Go through the lines below and retype each one exactly.

Given data Start Marker

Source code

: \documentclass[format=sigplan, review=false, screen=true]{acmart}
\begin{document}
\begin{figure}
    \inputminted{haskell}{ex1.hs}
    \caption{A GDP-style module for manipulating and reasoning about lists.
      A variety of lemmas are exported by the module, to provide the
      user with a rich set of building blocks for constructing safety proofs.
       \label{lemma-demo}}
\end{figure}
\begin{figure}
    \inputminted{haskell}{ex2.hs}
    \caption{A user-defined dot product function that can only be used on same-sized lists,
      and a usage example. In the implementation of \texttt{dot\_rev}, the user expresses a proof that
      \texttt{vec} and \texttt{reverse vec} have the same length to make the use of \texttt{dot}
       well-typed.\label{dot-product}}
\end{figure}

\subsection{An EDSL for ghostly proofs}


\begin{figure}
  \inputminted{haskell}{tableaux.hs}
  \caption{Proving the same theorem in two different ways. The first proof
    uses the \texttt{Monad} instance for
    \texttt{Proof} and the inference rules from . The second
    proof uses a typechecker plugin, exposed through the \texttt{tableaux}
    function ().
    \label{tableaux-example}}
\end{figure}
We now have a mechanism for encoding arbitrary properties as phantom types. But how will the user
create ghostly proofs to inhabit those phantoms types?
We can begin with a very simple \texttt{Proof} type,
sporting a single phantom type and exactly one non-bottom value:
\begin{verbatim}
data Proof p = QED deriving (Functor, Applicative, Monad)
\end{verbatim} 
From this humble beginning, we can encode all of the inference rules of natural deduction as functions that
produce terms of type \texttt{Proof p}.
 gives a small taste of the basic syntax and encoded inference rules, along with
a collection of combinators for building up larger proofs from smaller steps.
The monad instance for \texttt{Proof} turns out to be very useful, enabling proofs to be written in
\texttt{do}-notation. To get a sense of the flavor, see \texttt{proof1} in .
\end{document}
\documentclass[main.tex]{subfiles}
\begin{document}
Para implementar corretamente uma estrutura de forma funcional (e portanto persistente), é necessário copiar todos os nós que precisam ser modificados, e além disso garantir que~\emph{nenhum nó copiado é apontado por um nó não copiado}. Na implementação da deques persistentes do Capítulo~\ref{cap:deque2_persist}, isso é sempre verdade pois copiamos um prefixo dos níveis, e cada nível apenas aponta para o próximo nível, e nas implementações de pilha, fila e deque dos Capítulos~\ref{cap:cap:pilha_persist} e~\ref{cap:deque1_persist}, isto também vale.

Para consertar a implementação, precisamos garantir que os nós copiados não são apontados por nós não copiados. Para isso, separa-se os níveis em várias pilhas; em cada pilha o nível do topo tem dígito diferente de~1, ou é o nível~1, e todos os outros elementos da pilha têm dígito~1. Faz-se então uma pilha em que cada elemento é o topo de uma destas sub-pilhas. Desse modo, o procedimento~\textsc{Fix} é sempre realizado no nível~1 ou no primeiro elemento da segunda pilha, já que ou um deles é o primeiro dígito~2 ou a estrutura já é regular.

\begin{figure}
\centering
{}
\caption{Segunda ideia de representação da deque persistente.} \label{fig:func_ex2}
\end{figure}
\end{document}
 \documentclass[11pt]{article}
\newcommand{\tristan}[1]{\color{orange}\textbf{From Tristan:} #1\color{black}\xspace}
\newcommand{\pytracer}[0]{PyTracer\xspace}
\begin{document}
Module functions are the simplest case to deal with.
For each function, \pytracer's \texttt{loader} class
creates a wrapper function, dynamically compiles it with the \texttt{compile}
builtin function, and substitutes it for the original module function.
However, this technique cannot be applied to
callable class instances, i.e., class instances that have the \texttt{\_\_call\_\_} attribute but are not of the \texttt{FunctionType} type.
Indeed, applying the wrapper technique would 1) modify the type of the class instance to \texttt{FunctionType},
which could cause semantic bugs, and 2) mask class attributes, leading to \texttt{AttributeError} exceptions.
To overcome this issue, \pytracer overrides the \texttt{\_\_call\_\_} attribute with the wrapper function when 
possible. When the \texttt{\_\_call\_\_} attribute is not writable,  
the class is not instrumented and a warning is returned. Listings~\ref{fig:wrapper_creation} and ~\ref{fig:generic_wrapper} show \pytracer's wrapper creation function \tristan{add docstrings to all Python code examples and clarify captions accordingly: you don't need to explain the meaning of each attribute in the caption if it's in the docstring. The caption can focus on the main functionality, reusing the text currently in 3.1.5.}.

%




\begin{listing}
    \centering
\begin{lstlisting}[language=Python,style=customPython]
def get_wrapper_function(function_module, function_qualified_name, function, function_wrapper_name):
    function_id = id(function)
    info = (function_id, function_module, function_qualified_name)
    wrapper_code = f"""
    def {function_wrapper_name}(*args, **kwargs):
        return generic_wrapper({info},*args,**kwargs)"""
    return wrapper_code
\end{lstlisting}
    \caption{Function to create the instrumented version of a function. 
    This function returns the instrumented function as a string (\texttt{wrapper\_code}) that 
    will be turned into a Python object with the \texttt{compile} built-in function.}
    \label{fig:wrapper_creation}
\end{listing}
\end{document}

Given data End Marker

(Task response)
Source code

: \documentclass[format=sigplan, review=false, screen=true]{acmart}
\begin{document}
\begin{figure}
    \inputminted{haskell}{ex1.hs}
    \caption{A GDP-style module for manipulating and reasoning about lists.
      A variety of lemmas are exported by the module, to provide the
      user with a rich set of building blocks for constructing safety proofs.
       \label{lemma-demo}}
\end{figure}
\begin{figure}
    \inputminted{haskell}{ex2.hs}
    \caption{A user-defined dot product function that can only be used on same-sized lists,
      and a usage example. In the implementation of \texttt{dot\_rev}, the user expresses a proof that
      \texttt{vec} and \texttt{reverse vec} have the same length to make the use of \texttt{dot}
       well-typed.\label{dot-product}}
\end{figure}

\subsection{An EDSL for ghostly proofs}


\begin{figure}
  \inputminted{haskell}{tableaux.hs}
  \caption{Proving the same theorem in two different ways. The first proof
    uses the \texttt{Monad} instance for
    \texttt{Proof} and the inference rules from . The second
    proof uses a typechecker plugin, exposed through the \texttt{tableaux}
    function ().
    \label{tableaux-example}}
\end{figure}
We now have a mechanism for encoding arbitrary properties as phantom types. But how will the user
create ghostly proofs to inhabit those phantoms types?
We can begin with a very simple \texttt{Proof} type,
sporting a single phantom type and exactly one non-bottom value:
\begin{verbatim}
data Proof p = QED deriving (Functor, Applicative, Monad)
\end{verbatim} 
From this humble beginning, we can encode all of the inference rules of natural deduction as functions that
produce terms of type \texttt{Proof p}.
 gives a small taste of the basic syntax and encoded inference rules, along with
a collection of combinators for building up larger proofs from smaller steps.
The monad instance for \texttt{Proof} turns out to be very useful, enabling proofs to be written in
\texttt{do}-notation. To get a sense of the flavor, see \texttt{proof1} in .
\end{document}
\documentclass[main.tex]{subfiles}
\begin{document}
Para implementar corretamente uma estrutura de forma funcional (e portanto persistente), é necessário copiar todos os nós que precisam ser modificados, e além disso garantir que~\emph{nenhum nó copiado é apontado por um nó não copiado}. Na implementação da deques persistentes do Capítulo~\ref{cap:deque2_persist}, isso é sempre verdade pois copiamos um prefixo dos níveis, e cada nível apenas aponta para o próximo nível, e nas implementações de pilha, fila e deque dos Capítulos~\ref{cap:cap:pilha_persist} e~\ref{cap:deque1_persist}, isto também vale.

Para consertar a implementação, precisamos garantir que os nós copiados não são apontados por nós não copiados. Para isso, separa-se os níveis em várias pilhas; em cada pilha o nível do topo tem dígito diferente de~1, ou é o nível~1, e todos os outros elementos da pilha têm dígito~1. Faz-se então uma pilha em que cada elemento é o topo de uma destas sub-pilhas. Desse modo, o procedimento~\textsc{Fix} é sempre realizado no nível~1 ou no primeiro elemento da segunda pilha, já que ou um deles é o primeiro dígito~2 ou a estrutura já é regular.

\begin{figure}
\centering
{}
\caption{Segunda ideia de representação da deque persistente.} \label{fig:func_ex2}
\end{figure}
\end{document}
 \documentclass[11pt]{article}
\newcommand{\tristan}[1]{\color{orange}\textbf{From Tristan:} #1\color{black}\xspace}
\newcommand{\pytracer}[0]{PyTracer\xspace}
\begin{document}
Module functions are the simplest case to deal with.
For each function, \pytracer's \texttt{loader} class
creates a wrapper function, dynamically compiles it with the \texttt{compile}
builtin function, and substitutes it for the original module function.
However, this technique cannot be applied to
callable class instances, i.e., class instances that have the \texttt{\_\_call\_\_} attribute but are not of the \texttt{FunctionType} type.
Indeed, applying the wrapper technique would 1) modify the type of the class instance to \texttt{FunctionType},
which could cause semantic bugs, and 2) mask class attributes, leading to \texttt{AttributeError} exceptions.
To overcome this issue, \pytracer overrides the \texttt{\_\_call\_\_} attribute with the wrapper function when 
possible. When the \texttt{\_\_call\_\_} attribute is not writable,  
the class is not instrumented and a warning is returned. Listings~\ref{fig:wrapper_creation} and ~\ref{fig:generic_wrapper} show \pytracer's wrapper creation function \tristan{add docstrings to all Python code examples and clarify captions accordingly: you don't need to explain the meaning of each attribute in the caption if it's in the docstring. The caption can focus on the main functionality, reusing the text currently in 3.1.5.}.

%




\begin{listing}
    \centering
\begin{lstlisting}[language=Python,style=customPython]
def get_wrapper_function(function_module, function_qualified_name, function, function_wrapper_name):
    function_id = id(function)
    info = (function_id, function_module, function_qualified_name)
    wrapper_code = f"""
    def {function_wrapper_name}(*args, **kwargs):
        return generic_wrapper({info},*args,**kwargs)"""
    return wrapper_code
\end{lstlisting}
    \caption{Function to create the instrumented version of a function. 
    This function returns the instrumented function as a string (\texttt{wrapper\_code}) that 
    will be turned into a Python object with the \texttt{compile} built-in function.}
    \label{fig:wrapper_creation}
\end{listing}
\end{document}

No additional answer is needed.